I am grateful to the noble Lord, Lord Kerslake, for his support. As well as the taper, which is the subject of the amendment, he talked about raising the £30,000 or £40,000 threshold, as did the noble Baroness, Lady Bakewell. We may need to return to those points.

The noble Lord, Lord McKenzie of Luton, pointed out some of the many hazards in trying to calculate these sums: finding the two highest earners, updating their earnings from previous years and the rest of it. As a former Minister in this field, he understands the complexities of these things, and we should be warned by him of the problems in administering the arrangements.

The noble Baroness, Lady Lister, talked about the various kinds of benefit that need to be excluded from these calculations. I hope that she was at least in part reassured by the Minister’s comments.

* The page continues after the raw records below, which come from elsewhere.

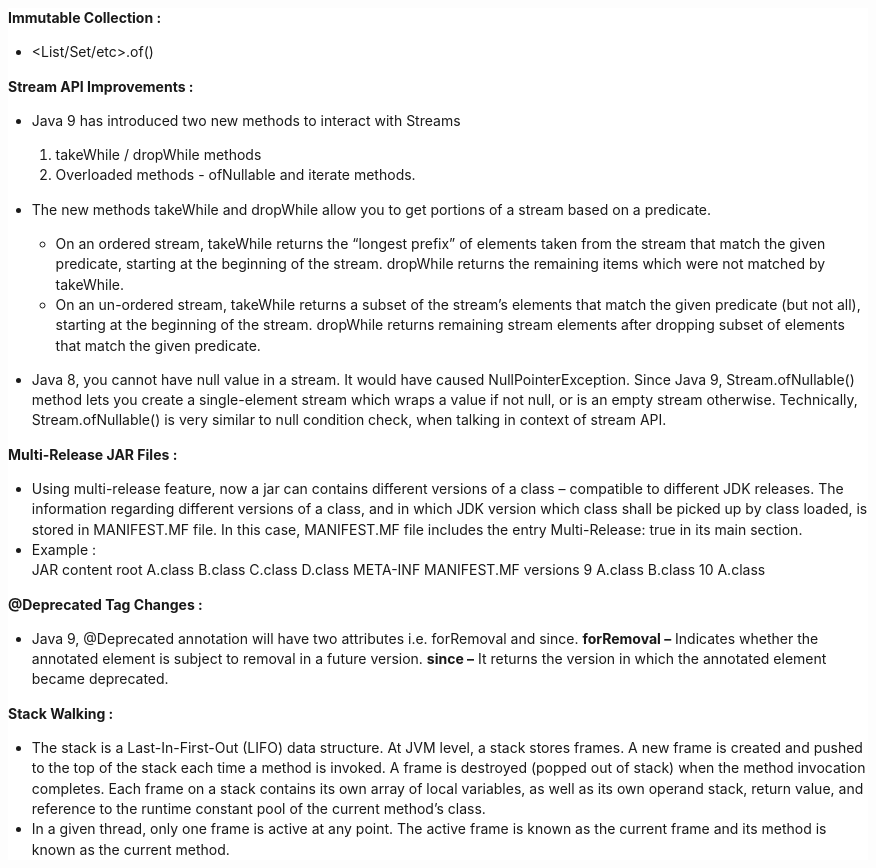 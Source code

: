 **Immutable Collection :**
- <List/Set/etc>.of(<data>)

**Stream API Improvements :**
- Java 9 has introduced two new methods to interact with Streams
  1. takeWhile / dropWhile methods
  2. Overloaded methods - ofNullable and iterate methods.
  
- The new methods takeWhile and dropWhile allow you to get portions of a stream based on a predicate.
  - On an ordered stream, takeWhile returns the “longest prefix” of elements taken from the stream that match the given predicate, starting at the beginning of the stream. 
    dropWhile returns the remaining items which were not matched by takeWhile.
  - On an un-ordered stream, takeWhile returns a subset of the stream’s elements that match the given predicate (but not all), starting at the beginning of the stream. 
    dropWhile returns remaining stream elements after dropping subset of elements that match the given predicate.
- Java 8, you cannot have null value in a stream. It would have caused NullPointerException. 
  Since Java 9, Stream.ofNullable() method lets you create a single-element stream which wraps a value if not null, or is an empty stream otherwise. 
  Technically, Stream.ofNullable() is very similar to null condition check, when talking in context of stream API.

**Multi-Release JAR Files :**
- Using multi-release feature, now a jar can contains different versions of a class – compatible to different JDK releases. 
  The information regarding different versions of a class, and in which JDK version which class shall be picked up by class loaded, is stored in MANIFEST.MF file. 
  In this case, MANIFEST.MF file includes the entry Multi-Release: true in its main section.
- Example :  
    JAR content root
      A.class
      B.class
      C.class
      D.class
      META-INF
         MANIFEST.MF
         versions
            9
               A.class
               B.class
            10
               A.class
               
**@Deprecated Tag Changes :**
- Java 9, @Deprecated annotation will have two attributes i.e. forRemoval and since.
  **forRemoval –** Indicates whether the annotated element is subject to removal in a future version.
  **since –** It returns the version in which the annotated element became deprecated.
  
**Stack Walking :**
- The stack is a Last-In-First-Out (LIFO) data structure. At JVM level, a stack stores frames. A new frame is created and pushed to the top of the stack each time a method is invoked. 
  A frame is destroyed (popped out of stack) when the method invocation completes. Each frame on a stack contains its own array of local variables, as well as its own operand stack, 
  return value, and reference to the runtime constant pool of the current method’s class.
- In a given thread, only one frame is active at any point. The active frame is known as the current frame and its method is known as the current method.
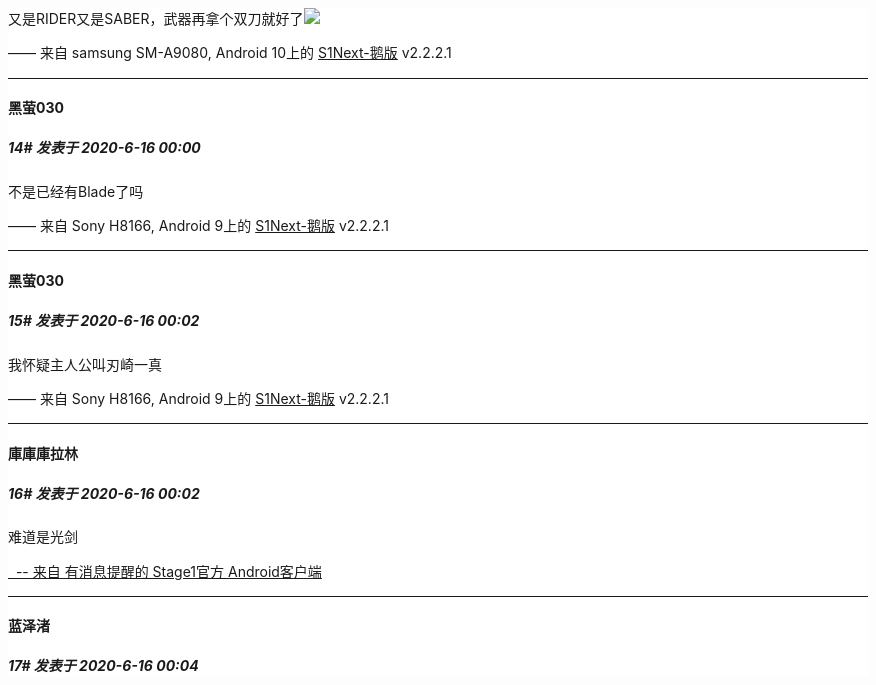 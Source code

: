 


又是RIDER又是SABER，武器再拿个双刀就好了<img src="https://static.saraba1st.com/image/smiley/face2017/067.png" referrerpolicy="no-referrer">

—— 来自 samsung SM-A9080, Android 10上的 [S1Next-鹅版](https://github.com/ykrank/S1-Next/releases) v2.2.2.1







*****

####  黑萤030  
##### 14#       发表于 2020-6-16 00:00




不是已经有Blade了吗

—— 来自 Sony H8166, Android 9上的 [S1Next-鹅版](https://github.com/ykrank/S1-Next/releases) v2.2.2.1







*****

####  黑萤030  
##### 15#       发表于 2020-6-16 00:02




我怀疑主人公叫刃崎一真

—— 来自 Sony H8166, Android 9上的 [S1Next-鹅版](https://github.com/ykrank/S1-Next/releases) v2.2.2.1







*****

####  庫庫庫拉林  
##### 16#       发表于 2020-6-16 00:02




难道是光剑

[  -- 来自 有消息提醒的 Stage1官方 Android客户端](https://www.coolapk.com/apk/140634)







*****

####  蓝泽渚  
##### 17#       发表于 2020-6-16 00:04
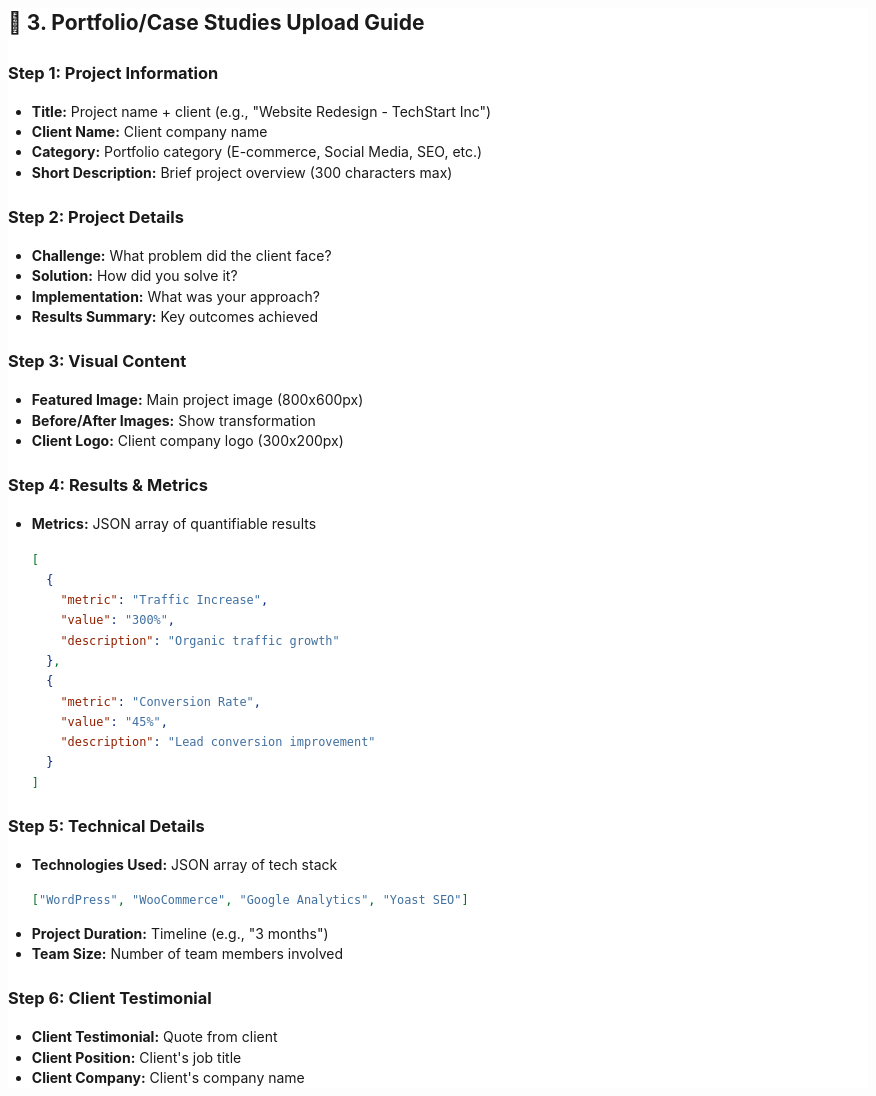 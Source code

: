 
## 🎨 **3. Portfolio/Case Studies Upload Guide**

### **Step 1: Project Information**
- **Title:** Project name + client (e.g., "Website Redesign - TechStart Inc")
- **Client Name:** Client company name
- **Category:** Portfolio category (E-commerce, Social Media, SEO, etc.)
- **Short Description:** Brief project overview (300 characters max)

### **Step 2: Project Details**
- **Challenge:** What problem did the client face?
- **Solution:** How did you solve it?
- **Implementation:** What was your approach?
- **Results Summary:** Key outcomes achieved

### **Step 3: Visual Content**
- **Featured Image:** Main project image (800x600px)
- **Before/After Images:** Show transformation
- **Client Logo:** Client company logo (300x200px)

### **Step 4: Results & Metrics**
- **Metrics:** JSON array of quantifiable results
  ```json
  [
    {
      "metric": "Traffic Increase",
      "value": "300%",
      "description": "Organic traffic growth"
    },
    {
      "metric": "Conversion Rate",
      "value": "45%",
      "description": "Lead conversion improvement"
    }
  ]
  ```

### **Step 5: Technical Details**
- **Technologies Used:** JSON array of tech stack
  ```json
  ["WordPress", "WooCommerce", "Google Analytics", "Yoast SEO"]
  ```
- **Project Duration:** Timeline (e.g., "3 months")
- **Team Size:** Number of team members involved

### **Step 6: Client Testimonial**
- **Client Testimonial:** Quote from client
- **Client Position:** Client's job title
- **Client Company:** Client's company name
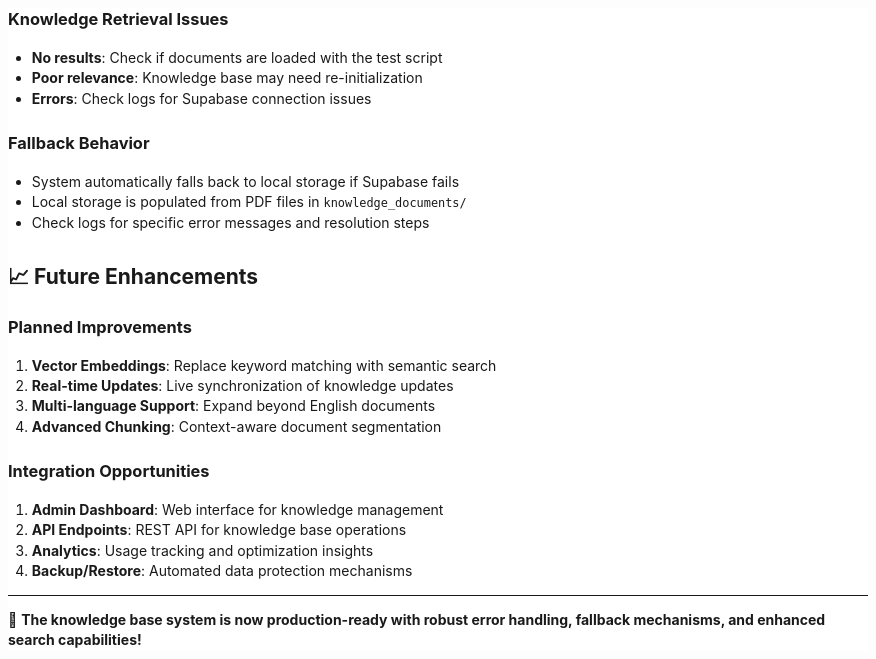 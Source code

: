### **Knowledge Retrieval Issues**
- **No results**: Check if documents are loaded with the test script
- **Poor relevance**: Knowledge base may need re-initialization
- **Errors**: Check logs for Supabase connection issues

### **Fallback Behavior**
- System automatically falls back to local storage if Supabase fails
- Local storage is populated from PDF files in `knowledge_documents/`
- Check logs for specific error messages and resolution steps

## 📈 **Future Enhancements**

### **Planned Improvements**
1. **Vector Embeddings**: Replace keyword matching with semantic search
2. **Real-time Updates**: Live synchronization of knowledge updates
3. **Multi-language Support**: Expand beyond English documents
4. **Advanced Chunking**: Context-aware document segmentation

### **Integration Opportunities**
1. **Admin Dashboard**: Web interface for knowledge management
2. **API Endpoints**: REST API for knowledge base operations
3. **Analytics**: Usage tracking and optimization insights
4. **Backup/Restore**: Automated data protection mechanisms

---

🎉 **The knowledge base system is now production-ready with robust error handling, fallback mechanisms, and enhanced search capabilities!** 
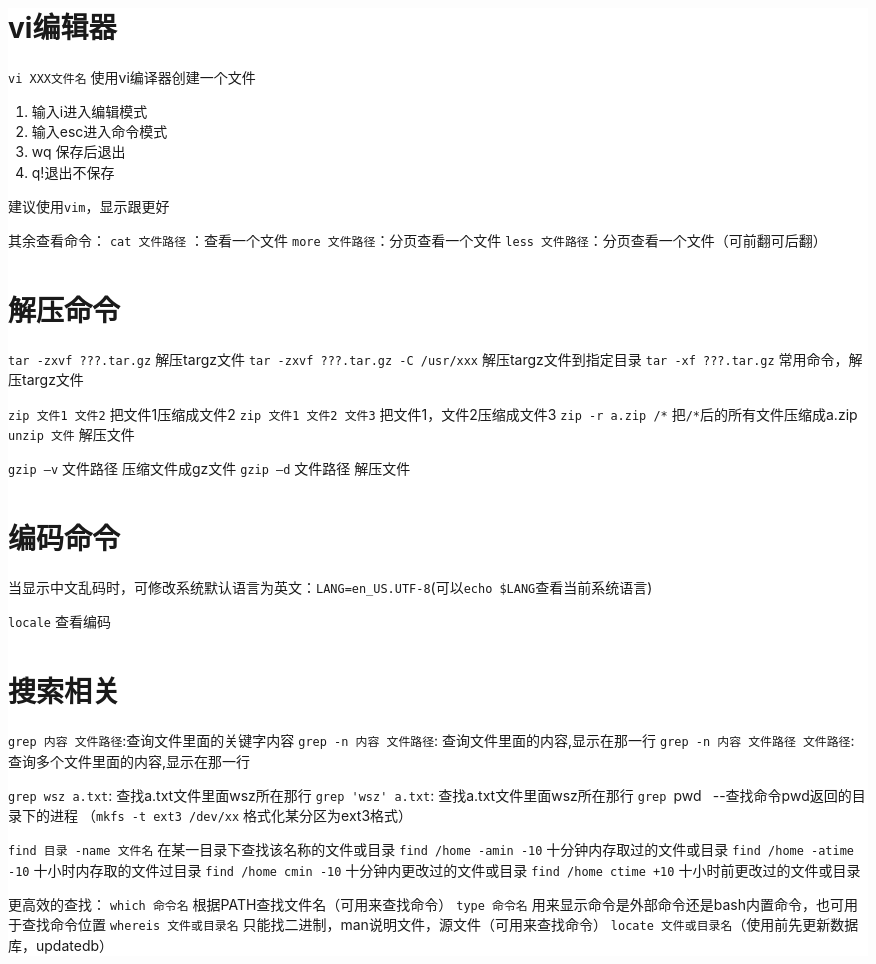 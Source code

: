 # vi编辑器
`vi XXX文件名`  使用vi编译器创建一个文件
1. 输入i进入编辑模式
2. 输入esc进入命令模式
3. wq 保存后退出
4. q!退出不保存

建议使用`vim`，显示跟更好

其余查看命令：
`cat 文件路径` ：查看一个文件
`more 文件路径`：分页查看一个文件
`less 文件路径`：分页查看一个文件（可前翻可后翻）

# 解压命令
`tar -zxvf ???.tar.gz` 解压targz文件
`tar -zxvf ???.tar.gz -C /usr/xxx` 解压targz文件到指定目录
`tar -xf ???.tar.gz` 常用命令，解压targz文件

`zip 文件1 文件2` 把文件1压缩成文件2
`zip 文件1 文件2 文件3` 把文件1，文件2压缩成文件3
`zip -r a.zip /*` 把`/*`后的所有文件压缩成a.zip
`unzip 文件` 解压文件

`gzip –v` 文件路径 压缩文件成gz文件
`gzip –d` 文件路径 解压文件

# 编码命令
当显示中文乱码时，可修改系统默认语言为英文：`LANG=en_US.UTF-8`(可以`echo $LANG`查看当前系统语言)

`locale` 查看编码

# 搜索相关
`grep 内容 文件路径`:查询文件里面的关键字内容
`grep -n 内容 文件路径`: 查询文件里面的内容,显示在那一行
`grep -n 内容 文件路径 文件路径`: 查询多个文件里面的内容,显示在那一行

`grep wsz a.txt`: 查找a.txt文件里面wsz所在那行
`grep 'wsz' a.txt`: 查找a.txt文件里面wsz所在那行
`grep `pwd` ` --查找命令pwd返回的目录下的进程
（`mkfs -t ext3 /dev/xx` 格式化某分区为ext3格式）

`find 目录 -name 文件名` 在某一目录下查找该名称的文件或目录
`find /home -amin -10` 十分钟内存取过的文件或目录
`find /home -atime -10` 十小时内存取的文件过目录
`find /home cmin -10` 十分钟内更改过的文件或目录
`find /home ctime +10` 十小时前更改过的文件或目录

更高效的查找：
`which 命令名` 根据PATH查找文件名（可用来查找命令）
`type 命令名` 用来显示命令是外部命令还是bash内置命令，也可用于查找命令位置
`whereis 文件或目录名` 只能找二进制，man说明文件，源文件（可用来查找命令）
`locate 文件或目录名`（使用前先更新数据库，updatedb）
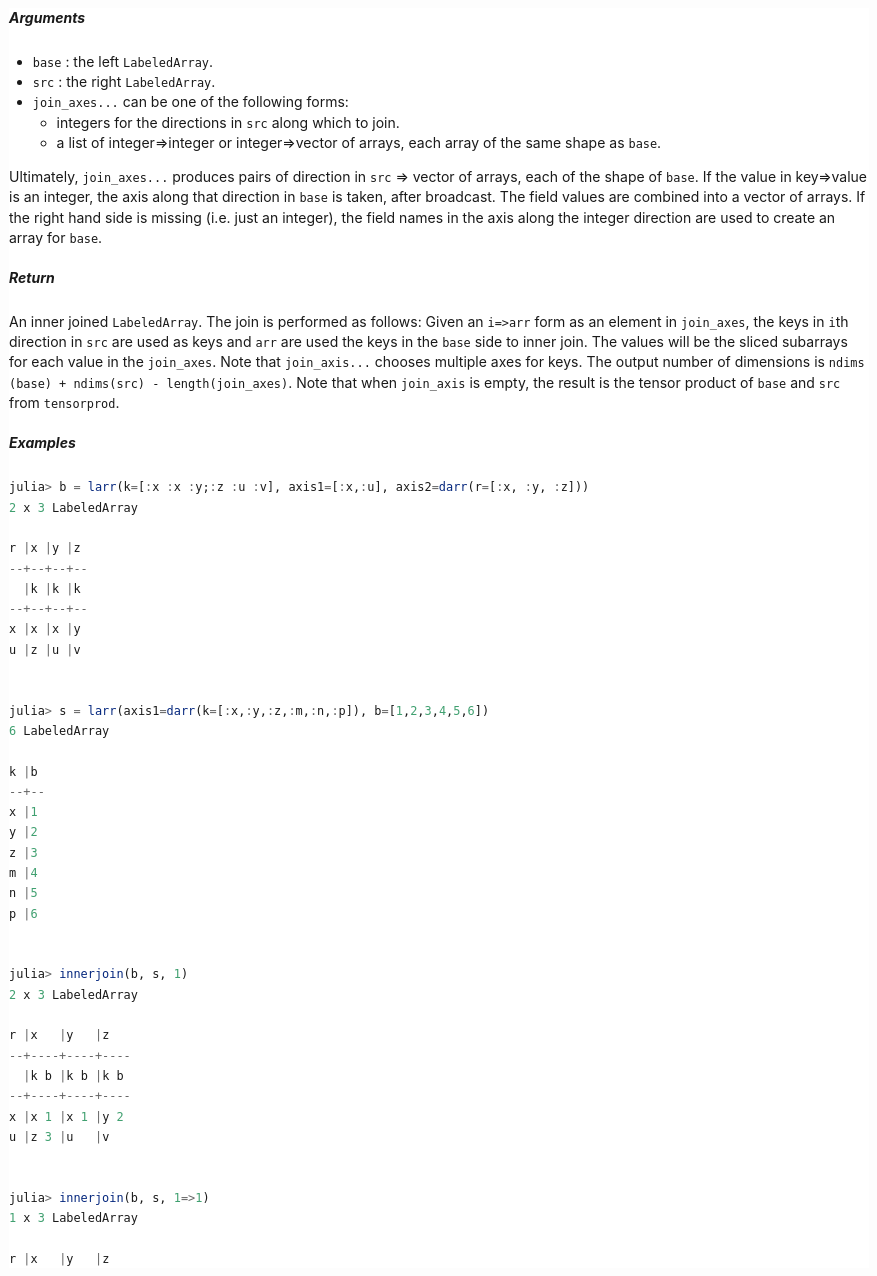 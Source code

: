 ##### Arguments

* `base` : the left `LabeledArray`.
* `src` : the right `LabeledArray`.
* `join_axes...` can be one of the following forms:
    * integers for the directions in `src` along which to join.
    * a list of integer=>integer or integer=>vector of arrays, each array of the same shape as `base`.

Ultimately, `join_axes...` produces pairs of direction in `src` => vector of arrays, each of the shape of `base`. If the value in key=>value is an integer, the axis along that direction in `base` is taken, after broadcast. The field values are combined into a vector of arrays. If the right hand side is missing (i.e. just an integer), the field names in the axis along the integer direction are used to create an array for `base`.

##### Return

An inner joined `LabeledArray`. The join is performed as follows: Given an `i=>arr` form as an element in `join_axes`, the keys in `i`th direction in `src` are used as keys and `arr` are used the keys in the `base` side to inner join. The values will be the sliced subarrays for each value in the `join_axes`. Note that `join_axis...` chooses multiple axes for keys.
The output number of dimensions is `ndims(base) + ndims(src) - length(join_axes)`.
Note that when `join_axis` is empty, the result is the tensor product of `base` and `src` from `tensorprod`.

##### Examples

```julia
julia> b = larr(k=[:x :x :y;:z :u :v], axis1=[:x,:u], axis2=darr(r=[:x, :y, :z]))
2 x 3 LabeledArray

r |x |y |z 
--+--+--+--
  |k |k |k 
--+--+--+--
x |x |x |y 
u |z |u |v 


julia> s = larr(axis1=darr(k=[:x,:y,:z,:m,:n,:p]), b=[1,2,3,4,5,6])
6 LabeledArray

k |b 
--+--
x |1 
y |2 
z |3 
m |4 
n |5 
p |6 


julia> innerjoin(b, s, 1)
2 x 3 LabeledArray

r |x   |y   |z   
--+----+----+----
  |k b |k b |k b 
--+----+----+----
x |x 1 |x 1 |y 2 
u |z 3 |u   |v   


julia> innerjoin(b, s, 1=>1)
1 x 3 LabeledArray

r |x   |y   |z   
```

The noble Lord, Lord Low, quoted examples from his own experience. The noble Viscount, Lord Hanworth, wanted an appeals procedure, and I hope that he was satisfied that the Minister was able to reassure him that there will be an appeals procedure in this regard.

The noble Baroness, Lady Hollis, wondered whether all this was about was raising £100 million to try to reduce the deficit. The Red Book following the last Budget Statement has a figure, and I think that that figure is £125 million a year, so she is not so far adrift there. We are talking in those sort of terms: £100 million a year, maybe £125 million a year, as the figure that will be produced from this.